Magnetic Resonance Imaging-guided Active Surveillance of Prostate Cancer: Time to Say Goodbye to Protocol-based Biopsies.

Traditional protocols for active surveillance (AS) are commonly based on digital rectal examination, prostate-specific antigen (PSA), and standard transrectal biopsy, meaning that initial classification errors and inaccurate lesion monitoring can occur. Protocol-based biopsies are performed to assess changes in cancer grade and extent at prespecified intervals, but this approach represents a barrier to AS adherence and tolerability. There is evidence to support the use of magnetic resonance imaging (MRI) during AS, as this technique (associated with favourable PSA kinetics) offers an opportunity to follow patients on AS without the need for routine, protocol-based biopsies in the absence of signs of radiological progression provided that image quality, interpretation, and reporting of serial imaging are of the highest standards. PATIENT
SUMMARY: In this report we looked at the role of magnetic resonance imaging (MRI) scans in avoiding unnecessary prostate biopsies for patients being monitored for low- or intermediate-risk prostate cancer. We conclude that patients on active surveillance can be monitored with MRI scans over time and that biopsies could be used only when there are changes on MRI or a rising prostate-specific antigen (PSA) not explained by an increase in prostate size.

Many groups worldwide perform protocol-based standard transrectal prostate biopsies to assess changes in cancer grade and extent at prespecified intervals, but this approach represents a barrier to the adherence to and tolerability of active surveillance (AS) [1]. Protocol-based biopsies are performed at different time points throughout AS and differ from confirmatory biopsies, which are usually performed within 12 mo from diagnosis and inclusion in AS programmes.

Although the compliance with prostate-specific antigen (PSA) testing is high, data from the PRIAS study [2] and the USA [3] show that the compliance with protocol-based biopsies is lower, as patients consider prostate biopsy the least pleasant aspect of AS because of the risks associated with the procedure.
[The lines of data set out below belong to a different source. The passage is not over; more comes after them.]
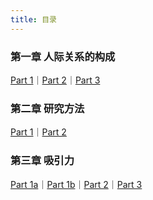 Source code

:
 ```yaml
---
title: 目录
---
```


### 第一章 人际关系的构成

[Part 1](/c1/1)｜[Part 2](/c1/2)｜[Part 3](/c1/3)

### 第二章 研究方法

[Part 1](/c2/1)｜[Part 2](/c2/2)

### 第三章 吸引力

[Part 1a](/c3/1a)｜[Part 1b](/c3/1b)｜[Part 2](/c3/2)｜[Part 3](/c3/3)
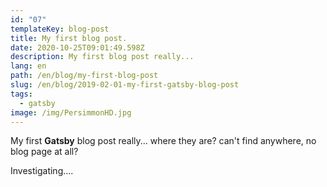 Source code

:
 ```yaml
---
id: "07"
templateKey: blog-post
title: My first blog post.
date: 2020-10-25T09:01:49.598Z
description: My first blog post really...
lang: en
path: /en/blog/my-first-blog-post
slug: /en/blog/2019-02-01-my-first-gatsby-blog-post
tags:
  - gatsby
image: /img/PersimmonHD.jpg
---
```

My first **Gatsby** blog post really... where they are? can't find anywhere, no blog page at all?

Investigating....
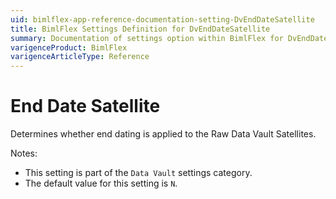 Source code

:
 ```yaml
---
uid: bimlflex-app-reference-documentation-setting-DvEndDateSatellite
title: BimlFlex Settings Definition for DvEndDateSatellite
summary: Documentation of settings option within BimlFlex for DvEndDateSatellite
varigenceProduct: BimlFlex
varigenceArticleType: Reference
---
```


# End Date Satellite

Determines whether end dating is applied to the Raw Data Vault Satellites.

Notes:
* This setting is part of the `Data Vault` settings category.
* The default value for this setting is `N`. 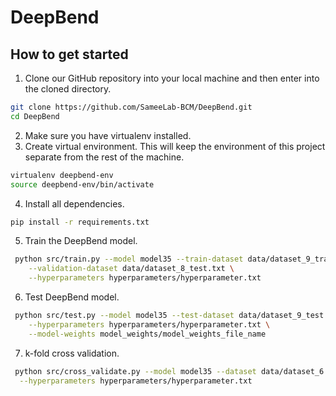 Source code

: # DeepBend


## How to get started
1. Clone our GitHub repository into your local machine and then enter into the cloned directory.
```bash
git clone https://github.com/SameeLab-BCM/DeepBend.git
cd DeepBend
```
2. Make sure you have virtualenv installed.
3. Create virtual environment. This will keep the environment of this project separate from the rest of the machine.
```bash
virtualenv deepbend-env
source deepbend-env/bin/activate
```
4. Install all dependencies.
```bash
pip install -r requirements.txt
```
5. Train the DeepBend model.
```bash
 python src/train.py --model model35 --train-dataset data/dataset_9_train.txt \
    --validation-dataset data/dataset_8_test.txt \
    --hyperparameters hyperparameters/hyperparameter.txt
```
6. Test DeepBend model.
```bash
 python src/test.py --model model35 --test-dataset data/dataset_9_test.txt \
    --hyperparameters hyperparameters/hyperparameter.txt \
    --model-weights model_weights/model_weights_file_name
```
7. k-fold cross validation.
```bash
 python src/cross_validate.py --model model35 --dataset data/dataset_6.txt --k 10 \
  --hyperparameters hyperparameters/hyperparameter.txt
```
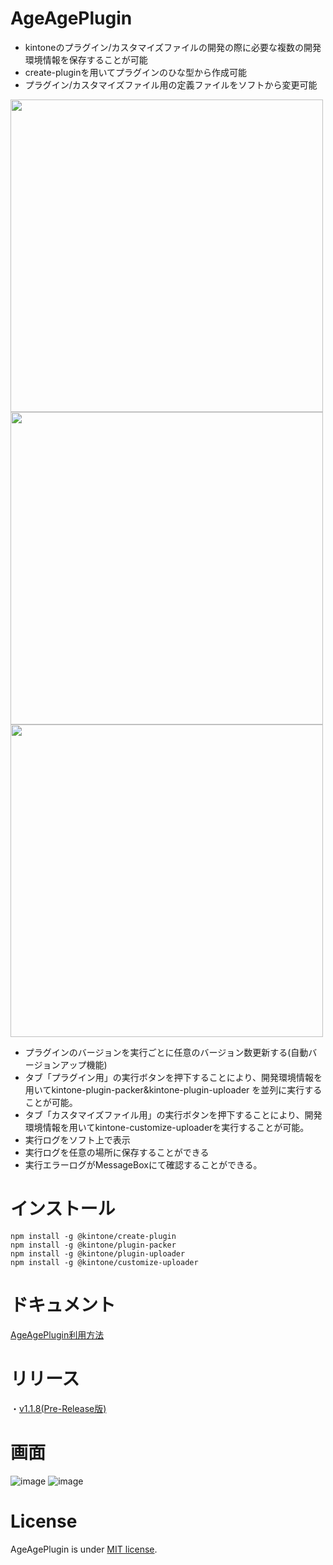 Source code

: # AgeAgePlugin

- kintoneのプラグイン/カスタマイズファイルの開発の際に必要な複数の開発環境情報を保存することが可能
- create-pluginを用いてプラグインのひな型から作成可能
- プラグイン/カスタマイズファイル用の定義ファイルをソフトから変更可能

<img src="https://user-images.githubusercontent.com/102705383/196067146-7082e1d6-79eb-4ad6-929b-5c8b72bf8f97.png" width="500px">
<img src="https://user-images.githubusercontent.com/102705383/196067173-26b1ff48-d139-4b41-8a8e-42847b47ea26.png" width="500px">
<img src="https://user-images.githubusercontent.com/102705383/196067188-8cca5144-2c52-45fe-a298-2d27254242c0.png" width="500px">

- プラグインのバージョンを実行ごとに任意のバージョン数更新する(自動バージョンアップ機能)
- タブ「プラグイン用」の実行ボタンを押下することにより、開発環境情報を用いてkintone-plugin-packer&kintone-plugin-uploader
  を並列に実行することが可能。
- タブ「カスタマイズファイル用」の実行ボタンを押下することにより、開発環境情報を用いてkintone-customize-uploaderを実行することが可能。
- 実行ログをソフト上で表示
- 実行ログを任意の場所に保存することができる
- 実行エラーログがMessageBoxにて確認することができる。
# インストール
```
npm install -g @kintone/create-plugin
npm install -g @kintone/plugin-packer
npm install -g @kintone/plugin-uploader
npm install -g @kintone/customize-uploader
```
# ドキュメント
[AgeAgePlugin利用方法](https://github.com/nishikawa-r/AgeAgePlugin/blob/main/documents/AgeAgePlugin/AgeAgePlugin-Document.pdf)
# リリース

・[v1.1.8(Pre-Release版)](https://github.com/nishikawa-r/AgeAgePlugin/releases)

# 画面

![image](https://user-images.githubusercontent.com/102705383/196067079-b3ef32af-61e3-484d-b950-144ee32b39f9.png)
![image](https://user-images.githubusercontent.com/102705383/196067057-fb856965-6e7d-44c0-a9eb-911e2e770f10.png)


# License

AgeAgePlugin is under [MIT license](https://en.wikipedia.org/wiki/MIT_License).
The widespread adoption of magnetic resonance imaging (MRI) during AS may help to reduce the frequency of surveillance biopsies and improve the sensitivity for detecting significant cancer. Although the European Association of Urology guidelines fully recommend the use of MRI for inclusion and before confirmatory biopsies in AS, its use for surveillance biopsies is still a matter of debate [4]. By contrast, the UK National Institute of Health and Care Excellence guidelines support the use of MRI during AS in both scenarios [5].

The multicentre randomised ASIST trial initially showed no difference in upgrading rate between standard rebiopsy and MRI with two cores targeted to a lesion during AS [6]. Conversely, at 2-yr follow-up, baseline MRI before confirmatory biopsy resulted in 50% fewer failures of AS and less progression to higher-grade disease, confirming the value of MRI in the AS setting [7]. However, it should also be acknowledged that the compliance for continued AS beyond the 2-yr time point in the PRIAS study was not better in the group of patients undergoing MRI-directed biopsy [8].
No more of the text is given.